Auf dem Rückweg ins Hotel schweigt der J. verbissen und sieht aus dem Fenster. Der Fahrer hupt und schmatzt. „Good afternoooooon! How are you?“, jubelt der Boy uns vorm Portal des Hotels entgegen, als wir aus dem Wagen steigen. Neben mir höre den J. langsam ein- und ausatmen.
Der J. wird, so wie es aussieht, das Hotel bis Sonntag nicht mehr verlassen.
Nun, seien wir ehrlich: Zumindest Teile der Hölle finden in Strandhotels statt. Schwere Vergehen werden durch den Daueraufenthalt in Backpackerabsteigen gesühnt, in denen den ganzen Tag Bob Marley singt, und blonde, sonnenverbrannte Schweden mit T-Shirts, auf denen Bierwerbung abgedruckt ist, mit zerlumpten Einheimischen um den Gegenwert von fünfzig Cent feilschen. Nachts amüsieren sich die Schweden mit laut kreischenden australischen Mädchen, und verwickeln anderntags harmlose Passanten in lange Gespräche über den unglaublichen Spirit des Landes, in dem man sich gerade aufhält.

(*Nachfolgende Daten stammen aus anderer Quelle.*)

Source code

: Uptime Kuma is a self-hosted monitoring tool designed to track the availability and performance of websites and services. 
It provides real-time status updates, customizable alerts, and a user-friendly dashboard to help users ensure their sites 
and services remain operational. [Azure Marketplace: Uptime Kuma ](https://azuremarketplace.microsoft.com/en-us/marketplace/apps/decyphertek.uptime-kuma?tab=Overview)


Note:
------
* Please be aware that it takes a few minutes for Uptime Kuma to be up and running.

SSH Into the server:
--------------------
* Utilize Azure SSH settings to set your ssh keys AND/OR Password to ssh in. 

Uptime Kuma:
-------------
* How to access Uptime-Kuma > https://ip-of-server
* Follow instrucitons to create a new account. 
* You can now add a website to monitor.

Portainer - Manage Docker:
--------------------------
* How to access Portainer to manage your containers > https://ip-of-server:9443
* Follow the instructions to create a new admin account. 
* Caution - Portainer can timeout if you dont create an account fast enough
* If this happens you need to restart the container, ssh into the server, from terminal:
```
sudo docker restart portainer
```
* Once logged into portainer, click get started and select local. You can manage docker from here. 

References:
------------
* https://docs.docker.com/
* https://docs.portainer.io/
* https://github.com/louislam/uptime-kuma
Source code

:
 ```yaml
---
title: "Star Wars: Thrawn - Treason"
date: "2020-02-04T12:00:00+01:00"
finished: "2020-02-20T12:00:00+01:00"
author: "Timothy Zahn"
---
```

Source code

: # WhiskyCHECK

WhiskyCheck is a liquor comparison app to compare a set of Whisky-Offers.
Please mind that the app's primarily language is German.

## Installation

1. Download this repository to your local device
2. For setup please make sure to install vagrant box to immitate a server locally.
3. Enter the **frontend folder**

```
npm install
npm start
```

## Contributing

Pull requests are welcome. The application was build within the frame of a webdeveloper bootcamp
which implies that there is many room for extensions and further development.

Für andere, nicht weniger schwere Sünden, kommt man in Clubs. Auch hier läuft den ganzen Tag laut Musik, aber statt selbstgerecht-alternativer Studenten sitzen die Sekretärinnen aller Länder am Pool, zeigen einander ihre Tätowierungen, und ihre missratene Brut springt mit größtmöglicher Intensität in den chlorstinkenden Pool. Jeden Abend gibt es dasselbe Buffet.

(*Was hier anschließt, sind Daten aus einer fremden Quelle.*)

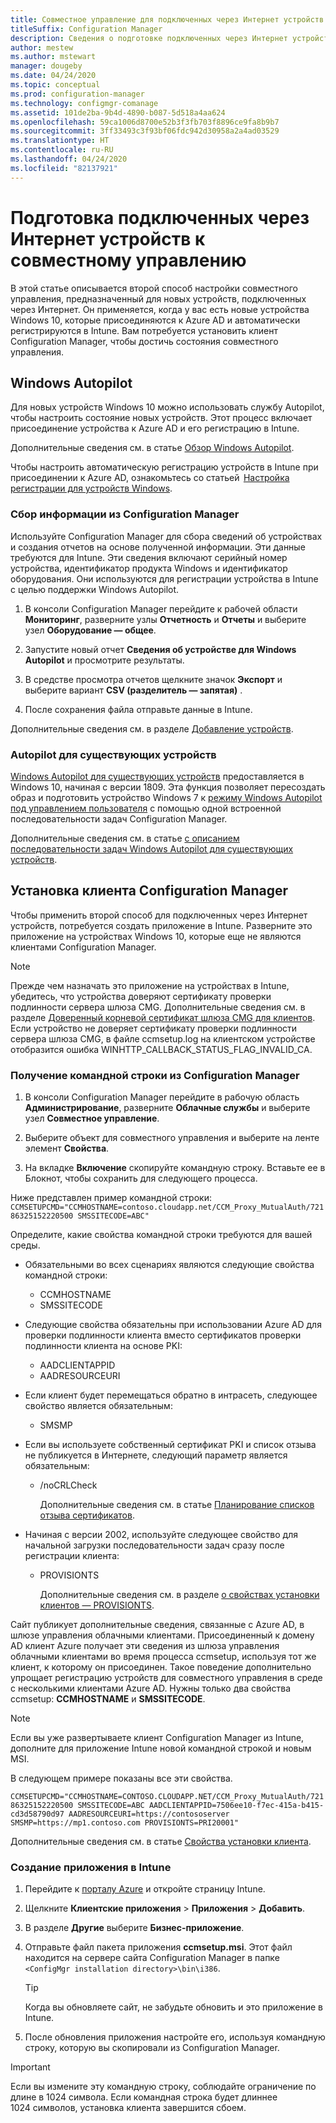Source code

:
 ```yaml
---
title: Совместное управление для подключенных через Интернет устройств
titleSuffix: Configuration Manager
description: Сведения о подготовке подключенных через Интернет устройств Windows 10 к совместному управлению.
author: mestew
ms.author: mstewart
manager: dougeby
ms.date: 04/24/2020
ms.topic: conceptual
ms.prod: configuration-manager
ms.technology: configmgr-comanage
ms.assetid: 101de2ba-9b4d-4890-b087-5d518a4aa624
ms.openlocfilehash: 59ca1006d8700e52b3f3fb703f8896ce9fa8b9b7
ms.sourcegitcommit: 3ff33493c3f93bf06fdc942d30958a2a4ad03529
ms.translationtype: HT
ms.contentlocale: ru-RU
ms.lasthandoff: 04/24/2020
ms.locfileid: "82137921"
---
```

# <a name="how-to-prepare-internet-based-devices-for-co-management"></a>Подготовка подключенных через Интернет устройств к совместному управлению

В этой статье описывается второй способ настройки совместного управления, предназначенный для новых устройств, подключенных через Интернет. Он применяется, когда у вас есть новые устройства Windows 10, которые присоединяются к Azure AD и автоматически регистрируются в Intune. Вам потребуется установить клиент Configuration Manager, чтобы достичь состояния совместного управления.  

## <a name="windows-autopilot"></a>Windows Autopilot

Для новых устройств Windows 10 можно использовать службу Autopilot, чтобы настроить состояние новых устройств. Этот процесс включает присоединение устройства к Azure AD и его регистрацию в Intune.  

Дополнительные сведения см. в статье [Обзор Windows Autopilot](https://docs.microsoft.com/windows/deployment/windows-autopilot/windows-autopilot).

Чтобы настроить автоматическую регистрацию устройств в Intune при присоединении к Azure AD, ознакомьтесь со статьей  [Настройка регистрации для устройств Windows](https://docs.microsoft.com/intune/windows-enroll).  

### <a name="gather-information-from-configuration-manager"></a>Сбор информации из Configuration Manager

Используйте Configuration Manager для сбора сведений об устройствах и создания отчетов на основе полученной информации. Эти данные требуются для Intune. Эти сведения включают серийный номер устройства, идентификатор продукта Windows и идентификатор оборудования. Они используются для регистрации устройства в Intune с целью поддержки Windows Autopilot.

1. В консоли Configuration Manager перейдите к рабочей области **Мониторинг**, разверните узлы **Отчетность** и **Отчеты** и выберите узел **Оборудование — общее**.  

2. Запустите новый отчет **Сведения об устройстве для Windows Autopilot** и просмотрите результаты.  

3. В средстве просмотра отчетов щелкните значок **Экспорт** и выберите вариант **CSV (разделитель — запятая)** .  

4. После сохранения файла отправьте данные в Intune.  

Дополнительные сведения см. в разделе [Добавление устройств](https://docs.microsoft.com/intune/enrollment-autopilot#add-devices).

### <a name="autopilot-for-existing-devices"></a>Autopilot для существующих устройств
<!--1358333-->

[Windows Autopilot для существующих устройств](https://techcommunity.microsoft.com/t5/Windows-IT-Pro-Blog/New-Windows-Autopilot-capabilities-and-expanded-partner-support/ba-p/260430) предоставляется в Windows 10, начиная с версии 1809. Эта функция позволяет пересоздать образ и подготовить устройство Windows 7 к [режиму Windows Autopilot под управлением пользователя](https://docs.microsoft.com/windows/deployment/windows-autopilot/user-driven) с помощью одной встроенной последовательности задач Configuration Manager.

Дополнительные сведения см. в статье [с описанием последовательности задач Windows Autopilot для существующих устройств](../osd/deploy-use/windows-autopilot-for-existing-devices.md).

## <a name="install-the-configuration-manager-client"></a>Установка клиента Configuration Manager

Чтобы применить второй способ для подключенных через Интернет устройств, потребуется создать приложение в Intune. Разверните это приложение на устройствах Windows 10, которые еще не являются клиентами Configuration Manager.

> [!NOTE]
> Прежде чем назначать это приложение на устройствах в Intune, убедитесь, что устройства доверяют сертификату проверки подлинности сервера шлюза CMG. Дополнительные сведения см. в разделе [Доверенный корневой сертификат шлюза CMG для клиентов](../core/clients/manage/cmg/certificates-for-cloud-management-gateway.md#bkmk_cmgroot). Если устройство не доверяет сертификату проверки подлинности сервера шлюза CMG, в файле ccmsetup.log на клиентском устройстве отобразится ошибка WINHTTP_CALLBACK_STATUS_FLAG_INVALID_CA.

### <a name="get-the-command-line-from-configuration-manager"></a>Получение командной строки из Configuration Manager

1. В консоли Configuration Manager перейдите в рабочую область **Администрирование**, разверните **Облачные службы** и выберите узел **Совместное управление**.  

2. Выберите объект для совместного управления и выберите на ленте элемент **Свойства**.  

3. На вкладке **Включение** скопируйте командную строку. Вставьте ее в Блокнот, чтобы сохранить для следующего процесса.  

Ниже представлен пример командной строки: `CCMSETUPCMD="CCMHOSTNAME=contoso.cloudapp.net/CCM_Proxy_MutualAuth/72186325152220500 SMSSITECODE=ABC"`

<!--1358215-->
Определите, какие свойства командной строки требуются для вашей среды.  

- Обязательными во всех сценариях являются следующие свойства командной строки:  
  - CCMHOSTNAME  
  - SMSSITECODE  

- Следующие свойства обязательны при использовании Azure AD для проверки подлинности клиента вместо сертификатов проверки подлинности клиента на основе PKI:  
  - AADCLIENTAPPID  
  - AADRESOURCEURI  

- Если клиент будет перемещаться обратно в интрасеть, следующее свойство является обязательным:  
  - SMSMP  

- Если вы используете собственный сертификат PKI и список отзыва не публикуется в Интернете, следующий параметр является обязательным:  
  - /noCRLCheck  

    Дополнительные сведения см. в статье [Планирование списков отзыва сертификатов](../core/plan-design/security/plan-for-security.md#BKMK_PlanningForCRLs).

- Начиная с версии 2002, используйте следующее свойство для начальной загрузки последовательности задач сразу после регистрации клиента:
  - PROVISIONTS

    Дополнительные сведения см. в разделе [о свойствах установки клиентов — PROVISIONTS](../core/clients/deploy/about-client-installation-properties.md#provisionts).

Сайт публикует дополнительные сведения, связанные с Azure AD, в шлюзе управления облачными клиентами. Присоединенный к домену AD клиент Azure получает эти сведения из шлюза управления облачными клиентами во время процесса ccmsetup, используя тот же клиент, к которому он присоединен. Такое поведение дополнительно упрощает регистрацию устройств для совместного управления в среде с несколькими клиентами Azure AD. Нужны только два свойства ccmsetup: **CCMHOSTNAME** и **SMSSITECODE**.<!--3607731-->

> [!NOTE]
> Если вы уже развертываете клиент Configuration Manager из Intune, дополните для приложение Intune новой командной строкой и новым MSI. <!-- SCCMDocs-pr issue 3084 -->

В следующем примере показаны все эти свойства.

`CCMSETUPCMD="CCMHOSTNAME=CONTOSO.CLOUDAPP.NET/CCM_Proxy_MutualAuth/72186325152220500 SMSSITECODE=ABC AADCLIENTAPPID=7506ee10-f7ec-415a-b415-cd3d58790d97 AADRESOURCEURI=https://contososerver SMSMP=https://mp1.contoso.com PROVISIONTS=PRI20001"`

Дополнительные сведения см. в статье [Свойства установки клиента](../core/clients/deploy/about-client-installation-properties.md).

### <a name="create-the-app-in-intune"></a>Создание приложения в Intune

1. Перейдите к [порталу Azure](https://portal.azure.com) и откройте страницу Intune.  

2. Щелкните **Клиентские приложения** > **Приложения** > **Добавить**.  

3. В разделе **Другие** выберите **Бизнес-приложение**.  

4. Отправьте файл пакета приложения **ccmsetup.msi**. Этот файл находится на сервере сайта Configuration Manager в папке `<ConfigMgr installation directory>\bin\i386`.  

    > [!Tip]  
    > Когда вы обновляете сайт, не забудьте обновить и это приложение в Intune.  

5. После обновления приложения настройте его, используя командную строку, которую вы скопировали из Configuration Manager.  

> [!IMPORTANT]
> Если вы измените эту командную строку, соблюдайте ограничение по длине в 1024 символа. Если командная строка будет длиннее 1024 символов, установка клиента завершится сбоем.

Andere, geringere Sünden – lassen sie uns von den weniger geräuschvollen Verbrechen sprechen – werden in Hotels wie diesem geahndet. Der Bestrafungscharakter des Aufenthalts ist hier weitaus subtilerer Natur. Jeden Morgen der Ewigkeit wacht man also auf, die Sonne scheint, das Hotelpersonal ist von undurchdringlicher, unverwüstlicher Freundlichkeit, die Hotelanlage ist preisgekrönt geschmackvoll, und das Frühstücksbuffet bietet alles, was man auch nur potentiell morgens essen will. Der Strand ist lang und weiß, der Spa gepflegt, rundherum kann man sehr gut dinieren, und die ersten Tage denkt man tatsächlich, so schlimm könnten die kleinen, lässlichen Sünden des eigenen Lebens nicht gewesen sein. Man liest jeden Tag ein Buch und abends trinkt man Gin Tonic oder frische Säfte.
Nach wenigen Tagen aber beginnt die Idylle an den Nerven zu zerren. Die Ereignislosigkeit befördert eine gewisse Nervosität, man wird unruhig, und dass einen die Sehenswürdigkeiten des Umlandes nicht so besonders interessieren, macht die Sache natürlich auch nicht besser. Man engagiert einen Fahrer, der einen umsichtig und unaufdringlich überallhin bringt, wo man hin möchte. Tag für Tag steht man vor irgendwelchen Tempeln, die alle gleich aussehen, man könnte Märkte besuchen, bei denen es kunsthandwerkliche Produkte kaufen, die man zwar nicht braucht, die aber ganz hübsch aussehen, und man könnte – wollte man das – Kurse belegen, bei denen man einheimisch kochen, surfen, segeln oder tauchen lernen kann. Ganz Verzweifelte könnten auch irgendwelche Kreativkurse buchen, um Fertigkeiten zu erlernen, die ich zumindest noch nie im Portfolio meiner Fähigkeiten vermisst habe.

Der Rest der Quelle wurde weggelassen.